ASSIGNMENT:
Look through the entries below and extract exactly the lines from the one containing "5. Leaderboard" through the one containing "## 6. Use cases", ends included.

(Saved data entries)

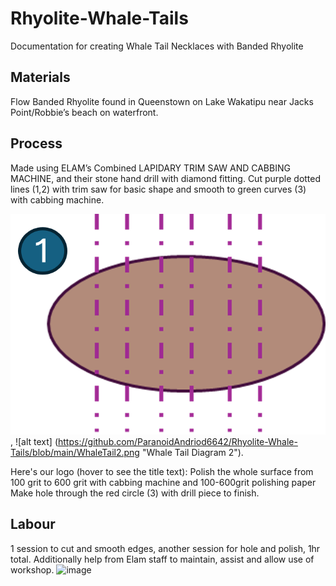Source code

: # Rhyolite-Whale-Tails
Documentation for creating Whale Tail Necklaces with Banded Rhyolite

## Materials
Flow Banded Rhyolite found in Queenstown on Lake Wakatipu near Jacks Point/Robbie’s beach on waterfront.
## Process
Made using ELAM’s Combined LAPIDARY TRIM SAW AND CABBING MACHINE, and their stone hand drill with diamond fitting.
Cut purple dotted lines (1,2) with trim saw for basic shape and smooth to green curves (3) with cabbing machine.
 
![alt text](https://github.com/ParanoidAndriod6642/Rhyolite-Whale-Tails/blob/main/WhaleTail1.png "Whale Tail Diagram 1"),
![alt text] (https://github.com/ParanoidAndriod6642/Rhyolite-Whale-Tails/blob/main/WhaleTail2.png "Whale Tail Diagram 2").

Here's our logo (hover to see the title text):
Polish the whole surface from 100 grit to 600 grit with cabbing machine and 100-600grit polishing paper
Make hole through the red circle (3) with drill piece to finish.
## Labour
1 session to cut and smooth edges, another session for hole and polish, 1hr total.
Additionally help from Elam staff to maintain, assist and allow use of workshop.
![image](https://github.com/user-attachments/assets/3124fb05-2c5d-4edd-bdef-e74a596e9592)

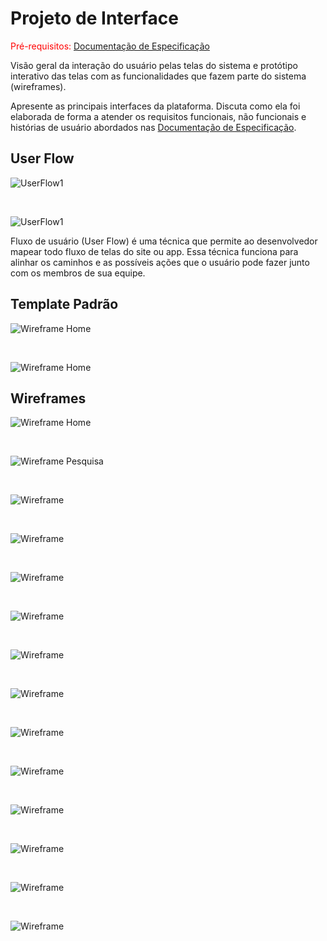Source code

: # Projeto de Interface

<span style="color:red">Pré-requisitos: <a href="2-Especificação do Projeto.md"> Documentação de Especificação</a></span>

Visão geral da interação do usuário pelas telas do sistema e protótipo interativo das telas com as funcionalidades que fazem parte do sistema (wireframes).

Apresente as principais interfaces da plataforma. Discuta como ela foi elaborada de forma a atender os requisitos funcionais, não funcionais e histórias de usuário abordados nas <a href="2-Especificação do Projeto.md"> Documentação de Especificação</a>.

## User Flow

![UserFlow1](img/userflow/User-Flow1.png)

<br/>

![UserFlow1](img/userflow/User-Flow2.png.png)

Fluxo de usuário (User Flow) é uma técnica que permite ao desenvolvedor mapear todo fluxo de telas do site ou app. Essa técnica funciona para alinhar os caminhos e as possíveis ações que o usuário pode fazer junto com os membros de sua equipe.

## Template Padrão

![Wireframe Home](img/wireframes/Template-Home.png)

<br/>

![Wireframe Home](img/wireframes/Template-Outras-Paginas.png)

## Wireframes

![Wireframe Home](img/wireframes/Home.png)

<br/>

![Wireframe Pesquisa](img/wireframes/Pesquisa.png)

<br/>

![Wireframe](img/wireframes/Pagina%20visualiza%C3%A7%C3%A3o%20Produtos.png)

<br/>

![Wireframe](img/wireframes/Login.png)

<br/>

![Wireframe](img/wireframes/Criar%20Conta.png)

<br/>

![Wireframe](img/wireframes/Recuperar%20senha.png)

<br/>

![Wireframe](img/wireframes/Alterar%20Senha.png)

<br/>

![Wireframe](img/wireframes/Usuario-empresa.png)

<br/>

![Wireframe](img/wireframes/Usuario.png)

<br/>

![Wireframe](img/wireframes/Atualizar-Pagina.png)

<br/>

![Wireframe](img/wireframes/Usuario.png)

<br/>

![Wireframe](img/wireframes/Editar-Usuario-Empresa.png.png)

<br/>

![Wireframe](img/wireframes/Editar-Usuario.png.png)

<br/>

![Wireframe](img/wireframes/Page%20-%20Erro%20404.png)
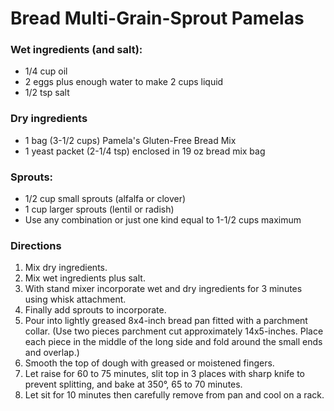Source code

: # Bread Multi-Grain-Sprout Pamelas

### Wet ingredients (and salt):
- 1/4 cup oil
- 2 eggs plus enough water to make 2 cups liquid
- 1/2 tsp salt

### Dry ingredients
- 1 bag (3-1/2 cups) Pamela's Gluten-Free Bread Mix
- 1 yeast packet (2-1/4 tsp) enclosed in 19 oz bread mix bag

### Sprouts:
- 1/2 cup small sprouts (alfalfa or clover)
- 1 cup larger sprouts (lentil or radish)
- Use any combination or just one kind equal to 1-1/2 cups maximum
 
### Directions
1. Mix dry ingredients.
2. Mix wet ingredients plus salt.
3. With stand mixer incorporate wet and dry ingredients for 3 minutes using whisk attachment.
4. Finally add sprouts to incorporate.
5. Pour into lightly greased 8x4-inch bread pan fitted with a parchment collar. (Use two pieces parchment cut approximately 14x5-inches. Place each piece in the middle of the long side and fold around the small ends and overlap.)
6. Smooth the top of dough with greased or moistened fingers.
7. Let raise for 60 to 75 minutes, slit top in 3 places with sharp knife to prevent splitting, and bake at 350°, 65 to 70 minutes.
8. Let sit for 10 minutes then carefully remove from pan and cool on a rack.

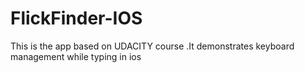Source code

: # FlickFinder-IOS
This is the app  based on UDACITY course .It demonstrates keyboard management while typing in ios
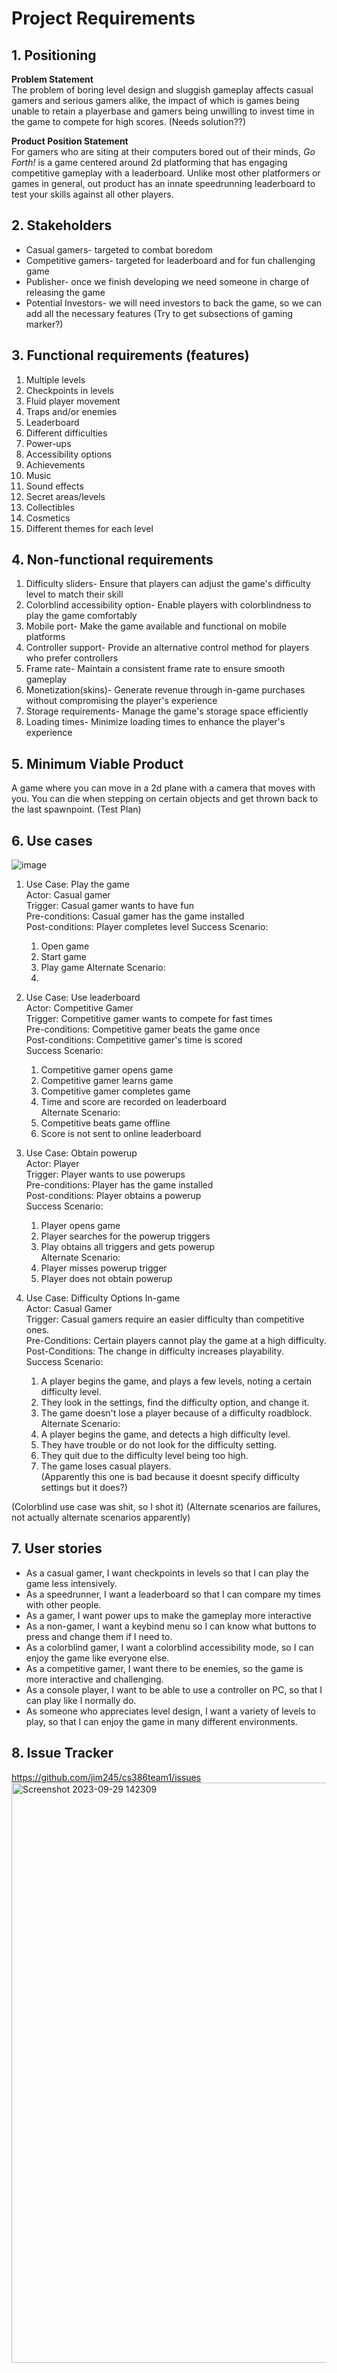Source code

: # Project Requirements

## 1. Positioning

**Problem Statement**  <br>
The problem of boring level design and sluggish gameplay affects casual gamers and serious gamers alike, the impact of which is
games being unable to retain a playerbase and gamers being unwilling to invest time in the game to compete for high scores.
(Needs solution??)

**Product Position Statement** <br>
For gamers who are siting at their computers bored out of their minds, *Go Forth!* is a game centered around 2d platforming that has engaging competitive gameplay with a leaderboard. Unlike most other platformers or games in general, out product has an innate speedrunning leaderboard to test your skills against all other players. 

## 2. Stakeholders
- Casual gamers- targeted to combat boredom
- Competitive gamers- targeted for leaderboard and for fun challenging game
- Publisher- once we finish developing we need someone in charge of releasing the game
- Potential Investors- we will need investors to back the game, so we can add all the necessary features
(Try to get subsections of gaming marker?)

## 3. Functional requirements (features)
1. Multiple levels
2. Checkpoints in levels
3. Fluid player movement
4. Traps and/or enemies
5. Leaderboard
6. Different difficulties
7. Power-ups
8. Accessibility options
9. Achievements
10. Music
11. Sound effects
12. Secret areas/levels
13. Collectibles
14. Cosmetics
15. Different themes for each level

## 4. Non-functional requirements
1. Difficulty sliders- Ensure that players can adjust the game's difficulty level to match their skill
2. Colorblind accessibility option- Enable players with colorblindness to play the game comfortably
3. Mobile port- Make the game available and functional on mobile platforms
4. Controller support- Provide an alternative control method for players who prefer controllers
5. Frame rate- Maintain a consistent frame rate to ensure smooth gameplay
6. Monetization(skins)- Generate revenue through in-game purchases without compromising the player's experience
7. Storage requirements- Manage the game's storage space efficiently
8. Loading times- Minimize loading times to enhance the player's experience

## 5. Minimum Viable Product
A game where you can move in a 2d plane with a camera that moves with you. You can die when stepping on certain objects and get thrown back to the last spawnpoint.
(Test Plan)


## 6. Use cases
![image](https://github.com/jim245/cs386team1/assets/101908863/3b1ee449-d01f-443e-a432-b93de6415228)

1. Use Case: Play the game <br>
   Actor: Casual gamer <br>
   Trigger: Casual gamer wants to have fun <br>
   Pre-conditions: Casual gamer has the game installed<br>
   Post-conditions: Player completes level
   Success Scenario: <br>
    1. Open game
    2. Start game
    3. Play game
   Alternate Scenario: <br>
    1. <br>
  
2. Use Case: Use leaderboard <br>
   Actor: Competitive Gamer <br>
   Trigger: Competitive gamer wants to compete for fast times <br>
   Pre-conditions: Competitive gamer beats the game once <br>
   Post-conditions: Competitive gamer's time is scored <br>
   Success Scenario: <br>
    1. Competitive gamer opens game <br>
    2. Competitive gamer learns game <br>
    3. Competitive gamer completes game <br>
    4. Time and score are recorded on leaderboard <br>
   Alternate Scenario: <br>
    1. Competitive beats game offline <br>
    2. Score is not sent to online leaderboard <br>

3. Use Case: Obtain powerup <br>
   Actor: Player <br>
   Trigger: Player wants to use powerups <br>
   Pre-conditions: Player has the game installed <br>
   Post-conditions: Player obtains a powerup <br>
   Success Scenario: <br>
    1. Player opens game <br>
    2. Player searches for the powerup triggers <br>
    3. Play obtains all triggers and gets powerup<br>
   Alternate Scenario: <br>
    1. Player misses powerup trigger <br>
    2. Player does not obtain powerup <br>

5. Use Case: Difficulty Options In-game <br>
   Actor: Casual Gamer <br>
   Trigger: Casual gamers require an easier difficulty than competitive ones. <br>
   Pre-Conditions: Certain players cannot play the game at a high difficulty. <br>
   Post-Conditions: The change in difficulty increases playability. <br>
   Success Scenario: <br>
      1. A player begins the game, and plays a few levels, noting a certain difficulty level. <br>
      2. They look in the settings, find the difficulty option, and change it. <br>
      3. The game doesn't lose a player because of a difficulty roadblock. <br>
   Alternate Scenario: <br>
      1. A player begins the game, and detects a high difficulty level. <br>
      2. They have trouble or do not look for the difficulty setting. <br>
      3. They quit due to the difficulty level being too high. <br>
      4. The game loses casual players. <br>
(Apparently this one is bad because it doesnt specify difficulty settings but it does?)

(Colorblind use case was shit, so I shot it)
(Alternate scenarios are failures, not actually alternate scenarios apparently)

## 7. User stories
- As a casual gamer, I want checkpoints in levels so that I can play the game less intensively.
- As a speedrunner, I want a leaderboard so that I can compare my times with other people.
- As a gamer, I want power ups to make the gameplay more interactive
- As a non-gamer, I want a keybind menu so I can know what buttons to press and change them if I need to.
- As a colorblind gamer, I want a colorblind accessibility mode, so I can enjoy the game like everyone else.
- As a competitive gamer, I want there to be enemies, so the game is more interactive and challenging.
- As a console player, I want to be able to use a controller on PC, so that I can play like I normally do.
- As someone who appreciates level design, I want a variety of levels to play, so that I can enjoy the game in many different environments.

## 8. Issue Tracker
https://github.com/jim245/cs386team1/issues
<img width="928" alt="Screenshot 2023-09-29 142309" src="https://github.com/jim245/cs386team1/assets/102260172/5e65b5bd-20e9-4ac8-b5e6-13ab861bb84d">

...

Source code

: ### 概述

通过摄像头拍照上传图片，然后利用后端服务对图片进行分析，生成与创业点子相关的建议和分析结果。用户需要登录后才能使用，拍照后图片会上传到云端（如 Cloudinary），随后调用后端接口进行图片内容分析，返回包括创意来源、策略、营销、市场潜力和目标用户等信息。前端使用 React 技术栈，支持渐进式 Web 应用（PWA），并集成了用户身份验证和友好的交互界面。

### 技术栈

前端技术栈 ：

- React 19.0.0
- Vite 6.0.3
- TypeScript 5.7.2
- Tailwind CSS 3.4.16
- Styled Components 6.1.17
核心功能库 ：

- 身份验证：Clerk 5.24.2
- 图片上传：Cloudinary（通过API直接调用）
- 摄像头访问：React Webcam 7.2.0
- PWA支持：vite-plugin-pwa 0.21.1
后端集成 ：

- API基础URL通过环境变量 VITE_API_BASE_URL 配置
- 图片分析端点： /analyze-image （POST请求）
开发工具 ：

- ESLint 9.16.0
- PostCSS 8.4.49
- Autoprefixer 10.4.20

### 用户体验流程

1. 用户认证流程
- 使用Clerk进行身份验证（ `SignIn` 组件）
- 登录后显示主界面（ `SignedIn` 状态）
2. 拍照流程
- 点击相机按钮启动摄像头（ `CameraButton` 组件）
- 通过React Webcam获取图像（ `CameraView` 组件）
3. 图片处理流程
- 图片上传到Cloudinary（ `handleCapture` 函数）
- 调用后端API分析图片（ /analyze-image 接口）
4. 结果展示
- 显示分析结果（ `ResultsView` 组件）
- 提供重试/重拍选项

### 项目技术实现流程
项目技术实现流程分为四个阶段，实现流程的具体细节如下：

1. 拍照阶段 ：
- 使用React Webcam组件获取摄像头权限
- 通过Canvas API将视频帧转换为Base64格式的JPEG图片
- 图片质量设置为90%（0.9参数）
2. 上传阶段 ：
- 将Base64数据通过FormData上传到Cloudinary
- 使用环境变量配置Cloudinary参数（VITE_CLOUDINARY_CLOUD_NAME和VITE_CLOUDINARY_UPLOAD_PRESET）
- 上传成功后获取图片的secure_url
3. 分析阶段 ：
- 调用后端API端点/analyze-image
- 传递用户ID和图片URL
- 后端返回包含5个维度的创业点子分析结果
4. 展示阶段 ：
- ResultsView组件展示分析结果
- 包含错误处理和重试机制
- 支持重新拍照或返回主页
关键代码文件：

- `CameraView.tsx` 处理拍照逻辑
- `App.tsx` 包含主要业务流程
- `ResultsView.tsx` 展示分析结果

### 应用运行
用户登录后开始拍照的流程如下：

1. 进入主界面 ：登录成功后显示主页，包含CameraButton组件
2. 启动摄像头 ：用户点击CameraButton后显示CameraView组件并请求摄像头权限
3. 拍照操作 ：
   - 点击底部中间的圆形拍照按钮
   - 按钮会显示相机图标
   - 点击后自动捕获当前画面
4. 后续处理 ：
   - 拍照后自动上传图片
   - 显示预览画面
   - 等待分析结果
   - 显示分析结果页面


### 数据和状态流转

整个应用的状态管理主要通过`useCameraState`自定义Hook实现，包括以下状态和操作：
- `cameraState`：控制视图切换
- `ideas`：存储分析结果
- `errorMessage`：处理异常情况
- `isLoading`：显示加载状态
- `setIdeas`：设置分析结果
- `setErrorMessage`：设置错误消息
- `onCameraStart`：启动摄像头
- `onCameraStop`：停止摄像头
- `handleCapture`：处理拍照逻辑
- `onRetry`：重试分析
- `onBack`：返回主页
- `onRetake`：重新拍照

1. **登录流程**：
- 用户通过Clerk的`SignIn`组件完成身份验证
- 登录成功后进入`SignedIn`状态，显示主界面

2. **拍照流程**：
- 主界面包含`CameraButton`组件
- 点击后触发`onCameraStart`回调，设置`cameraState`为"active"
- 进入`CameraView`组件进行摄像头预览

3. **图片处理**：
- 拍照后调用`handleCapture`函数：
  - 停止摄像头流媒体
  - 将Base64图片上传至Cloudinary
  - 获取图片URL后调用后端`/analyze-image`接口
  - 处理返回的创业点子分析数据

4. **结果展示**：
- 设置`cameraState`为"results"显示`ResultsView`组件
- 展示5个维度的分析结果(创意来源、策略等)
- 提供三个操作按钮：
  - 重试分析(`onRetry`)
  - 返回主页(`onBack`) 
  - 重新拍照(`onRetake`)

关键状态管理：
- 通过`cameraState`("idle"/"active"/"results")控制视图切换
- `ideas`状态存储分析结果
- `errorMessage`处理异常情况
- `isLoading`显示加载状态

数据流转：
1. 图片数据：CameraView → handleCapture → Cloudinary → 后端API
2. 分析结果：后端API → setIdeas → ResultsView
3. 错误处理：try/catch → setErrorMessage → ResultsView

TASK ANSWER:
5. Leaderboard
6. Different difficulties
7. Power-ups
8. Accessibility options
9. Achievements
10. Music
11. Sound effects
12. Secret areas/levels
13. Collectibles
14. Cosmetics
15. Different themes for each level

## 4. Non-functional requirements
1. Difficulty sliders- Ensure that players can adjust the game's difficulty level to match their skill
2. Colorblind accessibility option- Enable players with colorblindness to play the game comfortably
3. Mobile port- Make the game available and functional on mobile platforms
4. Controller support- Provide an alternative control method for players who prefer controllers
5. Frame rate- Maintain a consistent frame rate to ensure smooth gameplay
6. Monetization(skins)- Generate revenue through in-game purchases without compromising the player's experience
7. Storage requirements- Manage the game's storage space efficiently
8. Loading times- Minimize loading times to enhance the player's experience

## 5. Minimum Viable Product
A game where you can move in a 2d plane with a camera that moves with you. You can die when stepping on certain objects and get thrown back to the last spawnpoint.
(Test Plan)


## 6. Use cases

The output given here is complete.